On Saturday, August 18 the GI Society and renowned local artist, Foster Eastman, will team up at his gallery for a community art project titled Painting Toilet Seats as part of the GI Society’s Painted Toilet Project. Over the course of a two-hour session, children, teens, and adults whose lives have been affected by IBD are invited to paint one of 90 toilet seats that will comprise a large installation, for which a final installation site has yet to be found.
We spoke with James Olson of the GI Society to learn more about this event.
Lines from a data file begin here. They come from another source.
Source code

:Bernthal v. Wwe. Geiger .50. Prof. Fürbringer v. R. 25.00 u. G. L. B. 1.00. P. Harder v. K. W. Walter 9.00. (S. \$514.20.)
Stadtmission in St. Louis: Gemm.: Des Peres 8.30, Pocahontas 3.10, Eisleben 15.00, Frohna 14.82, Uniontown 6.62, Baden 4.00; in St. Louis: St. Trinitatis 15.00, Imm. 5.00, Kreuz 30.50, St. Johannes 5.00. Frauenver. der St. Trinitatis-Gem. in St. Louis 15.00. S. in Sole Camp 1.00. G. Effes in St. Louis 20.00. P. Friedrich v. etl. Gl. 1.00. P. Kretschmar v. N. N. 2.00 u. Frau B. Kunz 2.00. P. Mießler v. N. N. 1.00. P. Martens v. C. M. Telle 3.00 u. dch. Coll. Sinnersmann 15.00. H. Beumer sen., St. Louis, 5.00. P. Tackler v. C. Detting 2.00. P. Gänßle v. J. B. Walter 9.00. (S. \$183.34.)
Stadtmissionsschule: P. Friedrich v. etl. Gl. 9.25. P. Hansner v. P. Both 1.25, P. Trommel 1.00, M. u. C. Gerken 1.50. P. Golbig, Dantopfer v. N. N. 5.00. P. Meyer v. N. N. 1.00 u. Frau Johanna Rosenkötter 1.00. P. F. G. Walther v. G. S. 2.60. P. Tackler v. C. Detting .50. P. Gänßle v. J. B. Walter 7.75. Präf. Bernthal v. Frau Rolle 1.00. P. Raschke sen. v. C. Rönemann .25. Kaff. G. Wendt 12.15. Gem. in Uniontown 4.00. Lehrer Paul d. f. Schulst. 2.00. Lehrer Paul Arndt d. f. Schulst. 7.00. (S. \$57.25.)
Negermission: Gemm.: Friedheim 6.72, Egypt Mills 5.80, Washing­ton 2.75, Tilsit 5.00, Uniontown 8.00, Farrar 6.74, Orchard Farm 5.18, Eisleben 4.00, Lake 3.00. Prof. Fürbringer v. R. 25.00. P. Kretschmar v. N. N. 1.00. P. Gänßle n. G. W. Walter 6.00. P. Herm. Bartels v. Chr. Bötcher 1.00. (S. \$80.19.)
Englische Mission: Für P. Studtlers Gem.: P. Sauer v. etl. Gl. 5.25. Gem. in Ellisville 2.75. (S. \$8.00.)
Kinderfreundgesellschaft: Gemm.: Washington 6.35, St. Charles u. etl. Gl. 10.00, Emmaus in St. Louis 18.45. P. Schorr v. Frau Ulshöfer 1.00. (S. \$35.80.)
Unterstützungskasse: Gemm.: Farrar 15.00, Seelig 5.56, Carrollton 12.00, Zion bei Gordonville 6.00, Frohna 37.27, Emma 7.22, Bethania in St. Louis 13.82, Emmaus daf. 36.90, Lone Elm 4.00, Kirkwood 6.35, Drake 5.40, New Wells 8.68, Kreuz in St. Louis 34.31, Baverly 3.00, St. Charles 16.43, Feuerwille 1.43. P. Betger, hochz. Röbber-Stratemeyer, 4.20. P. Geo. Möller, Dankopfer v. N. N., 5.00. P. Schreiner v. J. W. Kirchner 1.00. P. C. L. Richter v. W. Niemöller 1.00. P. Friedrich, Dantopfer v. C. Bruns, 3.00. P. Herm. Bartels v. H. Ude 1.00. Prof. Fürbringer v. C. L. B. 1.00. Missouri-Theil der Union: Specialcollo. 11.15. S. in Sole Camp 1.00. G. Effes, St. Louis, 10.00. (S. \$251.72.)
“We really want to encourage people to participate,” Olson explains. “This is a family-friendly art project that is completely free to attend. The seat itself will be designed by kids, primarily. And the lid will include a map-image highlighting a public washroom in Vancouver. This whole event is dedicated to raising awareness in a really visual, hands-on way and also in a very positive, transformative way, taking the toilet seat and making it something colourful and quite beautiful. We don’t shy away from having a sense of humour about the topics we cover, though we take a lot of time, careful effort and consideration with the educational materials and our quarterly magazine that we put out.”
The pairing of artist, Foster Eastman and the GI Society seems to be a perfect match. Eastman has developed a reputation as a Vancouver multimedia artist whose work examines social or cultural issues which generally carry stigma and taboo. He has collaborated with the University of British Columbia’s Men’s Health Research Program on projects including Man Up Against Suicide and Still Here. Recently, Eastman has worked with the Veterans Transition Network on the Veterans Tribute Pole and the lestweforgetCANADA mural.
You will not want to miss the Painted Toilet Project — bring your family and have fun raising awareness for a cause worth talking about!